Amazon Echo Integration

And once you got this far, why not add voice control!  I used the Amazon Echo but I imagine you can do the same with Google Now (probably not Siri though, at least not without some hacking).  All this required was to add a Skill to the Echo that published a message to a Nerf gun’s topic whenever I say “Alexa, ask Nerf gun to launch 5 darts.”  Here’s a Vine showing how this works in practice:

From here you can go on to add Twitter integration, having the Nerf gun tweet every shot, or vice versa, having it launch when you sent it a tweet.  The possibilities are literally endless.


This is, of course, a whimsical example of an IoT device, but hopefully it shows you what happens when something that isn’t normally connected to the internet, suddenly is.

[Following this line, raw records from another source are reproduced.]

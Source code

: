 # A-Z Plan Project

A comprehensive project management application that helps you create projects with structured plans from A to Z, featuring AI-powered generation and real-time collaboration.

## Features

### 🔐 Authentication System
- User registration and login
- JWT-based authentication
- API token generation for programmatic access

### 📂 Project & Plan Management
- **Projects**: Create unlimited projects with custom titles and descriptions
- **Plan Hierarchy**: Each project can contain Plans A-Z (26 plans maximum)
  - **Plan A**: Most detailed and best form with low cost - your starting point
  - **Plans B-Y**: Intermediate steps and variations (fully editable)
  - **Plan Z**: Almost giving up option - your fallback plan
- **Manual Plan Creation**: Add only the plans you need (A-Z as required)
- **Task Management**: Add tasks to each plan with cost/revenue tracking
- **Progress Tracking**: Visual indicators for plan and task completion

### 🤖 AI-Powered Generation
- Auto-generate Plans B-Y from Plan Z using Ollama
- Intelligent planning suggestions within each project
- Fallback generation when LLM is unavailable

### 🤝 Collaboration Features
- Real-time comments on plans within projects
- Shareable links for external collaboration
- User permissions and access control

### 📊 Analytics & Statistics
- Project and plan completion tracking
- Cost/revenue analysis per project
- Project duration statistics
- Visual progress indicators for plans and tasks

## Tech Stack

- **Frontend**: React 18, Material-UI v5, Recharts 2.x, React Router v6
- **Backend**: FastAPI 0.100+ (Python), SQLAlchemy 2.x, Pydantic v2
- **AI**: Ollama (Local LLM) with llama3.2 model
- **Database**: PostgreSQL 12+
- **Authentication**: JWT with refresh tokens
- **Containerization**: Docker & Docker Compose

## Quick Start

Apart from being able to remotely control it, you get remote access to its “state” and possibly its surroundings.  This in turn allows you to act accordingly to this state and influence it if needed.

Furthermore, the device itself has access to the vast resources of the internet, i.e. computing power, data, services etc., and can use that to influence its own state.

As more and more devices come online, it would also have access to those, all providing more and more context to each other, allowing them to become more capable than they could ever be on their own, truly becoming greater than the sum of its parts.



  1. Me: “Alexa, turn off all Nerf Guns.”
    Alexa: “I’m sorry Mark, I’m afraid I can’t do that.”

  2. Mark,
    This is just way. too. COOL! I am looking into getting Amazon echo to start up my Roomba – using this nifty thinking cleaner tech:
    I got tired of waiting for iRobot to make my Roomba smarter…
    Any pointers?

    This is part of a larger goal to demo Oracle Service Cloud generating auto incidents based on errors or problems alerted by the roomba.
    (I need help on that hack too)

    So it’s part fun project and part work-related.

  3. Kevin,

    You would need to be able to call the Roomba using some sort of REST API from the Alexa Skill Set. I’ve browsed quickly through the thinkcleaner website and they do have an API (, unfortunately this only seems to be working when you connect to it in AP mode, i.e. only locally, not over the internet. (I assume this is to avoid somebody controlling and army of roombas to take over the world). That would mean that you’d need a local component somewhere on your network that is addressable from the outside and can talk to your roomba. This could then be used by Alexa.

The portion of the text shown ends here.